Chapter 5 – Rotational Motion (JEE Physics)
1. Introduction to Rotational Motion
Rotational motion is the motion of a rigid body about a fixed axis.
Every point of the body moves in a circle whose center lies on the axis of rotation.
Examples: rotating wheel, ceiling fan, Earth’s rotation.
2. Rigid Body
A rigid body is a system of particles in which the distance between any two particles remains constant during motion.
3. Angular Displacement
Angular displacement:
$$\theta = \frac{s}{r}$$
- SI unit: radian
- Dimensionless quantity
4. Angular Velocity
$$\omega = \frac{d\theta}{dt}$$
Relation with linear velocity:
$$v = r\omega$$
5. Angular Acceleration
$$\alpha = \frac{d\omega}{dt}$$
Relation with linear acceleration:
$$a_t = r\alpha,\quad a_c = r\omega^2$$
6. Equations of Rotational Motion
$$\omega = \omega_0 + \alpha t$$
$$\theta = \omega_0 t + \frac{1}{2}\alpha t^2$$
$$\omega^2 = \omega_0^2 + 2\alpha\theta$$
7. Torque
Torque is the turning effect of a force.
$$\vec{\tau} = \vec{r} \times \vec{F}$$
Magnitude:
$$\tau = rF\sin\theta$$
8. Moment of Inertia (MOI)
Moment of inertia is the rotational analogue of mass.
$$I = \sum m_ir_i^2$$
9. Radius of Gyration
$$I = Mk^2$$
$k$ represents how mass is distributed relative to axis.

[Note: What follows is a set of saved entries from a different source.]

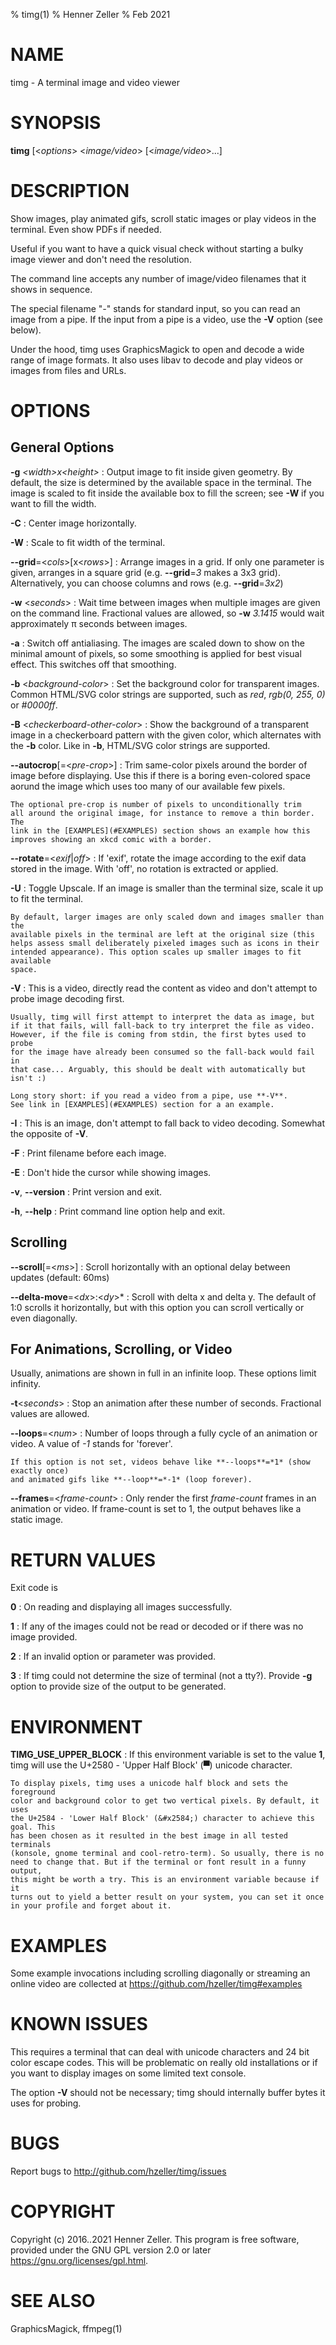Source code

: % timg(1)
% Henner Zeller
% Feb 2021

# NAME

timg - A terminal image and video viewer

# SYNOPSIS

  **timg** [&lt;*options*&gt; &lt;*image/video*&gt; [&lt;*image/video*&gt;...]

# DESCRIPTION

Show images, play animated gifs, scroll static images or play videos in the
terminal. Even show PDFs if needed.

Useful if you want to have a quick visual check without starting a
bulky image viewer and don't need the resolution.

The command line accepts any number of image/video filenames that it shows
in sequence.

The special filename "*-*" stands for standard input, so you can read
an image from a pipe. If the input from a pipe is a video, use the **-V** option
(see below).

Under the hood, timg uses GraphicsMagick to open and decode a wide
range of image formats. It also uses libav to decode and play videos or images
from files and URLs.

# OPTIONS

## General Options
**-g** *&lt;width&gt;x&lt;height&gt;*
:     Output image to fit inside given geometry. By default, the size is
     determined by the available space in the terminal. The image is
     scaled to fit inside the available box to fill the screen; see **-W** if
     you want to fill the width.

**-C**
:    Center image horizontally.

**-W**
:    Scale to fit width of the terminal.

**--grid**=&lt;*cols*&gt;[x&lt;*rows*&gt;]
:    Arrange images in a grid. If only one parameter is given, arranges in a
    square grid (e.g. **--grid**=*3* makes a 3x3 grid). Alternatively, you can choose
    columns and rows (e.g. **--grid**=*3x2*)

**-w** &lt;*seconds*&gt;
:   Wait time between images when multiple images are given on the command
    line. Fractional values are allowed, so **-w** *3.1415* would wait approximately
    π seconds between images.

**-a**
:    Switch off antialiasing. The images are scaled down to show on the
    minimal amount of pixels, so some smoothing is applied for best visual
    effect. This switches off that smoothing.

**-b** &lt;*background-color*&gt;
:    Set the background color for transparent images. Common HTML/SVG color
    strings are supported, such as *red*, *rgb(0, 255, 0)* or *#0000ff*.

**-B** &lt;*checkerboard-other-color*&gt;
:    Show the background of a transparent image in a checkerboard pattern with
    the given color, which alternates with the **-b** color.
    Like in **-b**, HTML/SVG color strings are supported.

**--autocrop**[=&lt;*pre-crop*&gt;]
:    Trim same-color pixels around the border of image before displaying. Use
    this if there is a boring even-colored space aorund the image which uses
    too many of our available few pixels.

    The optional pre-crop is number of pixels to unconditionally trim
    all around the original image, for instance to remove a thin border. The
    link in the [EXAMPLES](#EXAMPLES) section shows an example how this
    improves showing an xkcd comic with a border.

**--rotate**=&lt;*exif*|*off*&gt;
:   If 'exif', rotate the image according to the exif data stored
    in the image. With 'off', no rotation is extracted or applied.

**-U**
:    Toggle Upscale. If an image is smaller than the terminal size, scale
    it up to fit the terminal.

    By default, larger images are only scaled down and images smaller than the
    available pixels in the terminal are left at the original size (this
    helps assess small deliberately pixeled images such as icons in their
    intended appearance). This option scales up smaller images to fit available
    space.

**-V**
:    This is a video, directly read the content as video and don't attempt to
    probe image decoding first.

    Usually, timg will first attempt to interpret the data as image, but
    if it that fails, will fall-back to try interpret the file as video.
    However, if the file is coming from stdin, the first bytes used to probe
    for the image have already been consumed so the fall-back would fail in
    that case... Arguably, this should be dealt with automatically but isn't :)

    Long story short: if you read a video from a pipe, use **-V**.
    See link in [EXAMPLES](#EXAMPLES) section for a an example.

**-I**
:    This is an image, don't attempt to fall back to video decoding. Somewhat
    the opposite of **-V**.

**-F**
:    Print filename before each image.

**-E**
:    Don't hide the cursor while showing images.

**-v**, **--version**
:    Print version and exit.

**-h**, **--help**
:    Print command line option help and exit.

## Scrolling

**--scroll**[=&lt;*ms*&gt;]
:    Scroll horizontally with an optional delay between updates (default: 60ms)

**--delta-move**=&lt;*dx*&gt;\:&lt;*dy*&gt;*
:    Scroll with delta x and delta y. The default of 1:0 scrolls it horizontally,
    but with this option you can scroll vertically or even diagonally.

## For Animations, Scrolling, or Video

Usually, animations are shown in full in an infinite loop. These options
limit infinity.

**-t**&lt;*seconds*&gt;
:   Stop an animation after these number of seconds.
    Fractional values are allowed.

**--loops**=&lt;*num*&gt;
:    Number of loops through a fully cycle of an animation or video.
    A value of *-1* stands for 'forever'.

    If this option is not set, videos behave like **--loops**=*1* (show exactly once)
    and animated gifs like **--loop**=*-1* (loop forever).

**--frames**=&lt;*frame-count*&gt;
:    Only render the first *frame-count* frames in an animation or video.
    If frame-count is set to 1, the output behaves like a static image.

# RETURN VALUES

Exit code is

**0**
:    On reading and displaying all images successfully.

**1**
:    If any of the images could not be read or decoded or if there was no
    image provided.

**2**
:    If an invalid option or parameter was provided.

**3**
:    If timg could not determine the size of terminal (not a tty?). Provide
    **-g** option to provide size of the output to be generated.


# ENVIRONMENT

**TIMG_USE_UPPER_BLOCK**
:     If this environment variable is set to the value **1**, timg will use the
     U+2580 - 'Upper Half Block' (&#x2580;) unicode character.

    To display pixels, timg uses a unicode half block and sets the foreground
    color and background color to get two vertical pixels. By default, it uses
    the U+2584 - 'Lower Half Block' (&#x2584;) character to achieve this goal. This
    has been chosen as it resulted in the best image in all tested terminals
    (konsole, gnome terminal and cool-retro-term). So usually, there is no
    need to change that. But if the terminal or font result in a funny output,
    this might be worth a try. This is an environment variable because if it
    turns out to yield a better result on your system, you can set it once
    in your profile and forget about it.

# EXAMPLES

Some example invocations including scrolling diagonally or streaming an
online video are collected at <https://github.com/hzeller/timg#examples>

# KNOWN ISSUES

This requires a terminal that can deal with unicode characters and 24 bit
color escape codes. This will be problematic on really old installations or
if you want to display images on some limited text console.

The option **-V** should not be necessary; timg should internally buffer bytes
it uses for probing.

# BUGS

Report bugs to <http://github.com/hzeller/timg/issues>

# COPYRIGHT

Copyright (c) 2016..2021 Henner Zeller. This program is free software,
provided under the GNU GPL version 2.0 or later
<https://gnu.org/licenses/gpl.html>.

# SEE ALSO

GraphicsMagick, ffmpeg(1)
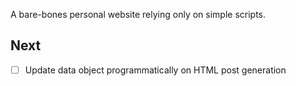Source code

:A bare-bones personal website relying only on simple scripts.

## Next
- [ ] Update data object programmatically on HTML post generation
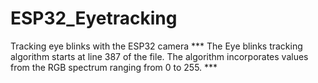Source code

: # ESP32_Eyetracking
Tracking eye blinks with the ESP32 camera
*** The Eye blinks tracking algorithm starts at line 387 of the file. The algorithm incorporates values from the RGB spectrum ranging from 0 to 255. ***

10. Standard Moments of Inertia
| Body | MOI |
|---|---|
| Rod (center) | $\frac{ML^2}{12}$ |
| Rod (end) | $\frac{ML^2}{3}$ |
| Solid sphere | $\frac{2}{5}MR^2$ |
| Ring | $MR^2$ |
11. Parallel Axis Theorem
$$I = I_{cm} + Md^2$$
12. Perpendicular Axis Theorem
$$I_z = I_x + I_y$$
Applicable only for planar bodies.
13. Angular Momentum
$$\vec{L} = \vec{r} \times \vec{p}$$
For rigid body:
$$L = I\omega$$
14. Relation Between Torque and Angular Momentum
$$\vec{\tau} = \frac{d\vec{L}}{dt}$$
15. Conservation of Angular Momentum
If net external torque on a system is zero, angular momentum remains constant.
$$I_1\omega_1 = I_2\omega_2$$
Classic example: skater pulling arms inward.
16. Rotational Kinetic Energy
$$K = \frac{1}{2}I\omega^2$$
17. Rolling Motion
Rolling motion is a combination of translational and rotational motion.
$$v_{cm} = R\omega$$
18. Kinetic Energy in Rolling
$$K = \frac{1}{2}Mv^2 + \frac{1}{2}I\omega^2$$
19. Rolling Without Slipping
Condition:
$$v = R\omega$$
20. Common JEE Traps
- Confusing torque with force
- Using wrong MOI
- Forgetting parallel axis theorem
- Ignoring translational KE in rolling
21. Final Revision Checklist
You have mastered this chapter if you can:
- Apply rotational equations confidently
- Calculate torque and MOI correctly
- Use angular momentum conservation
- Solve rolling motion problems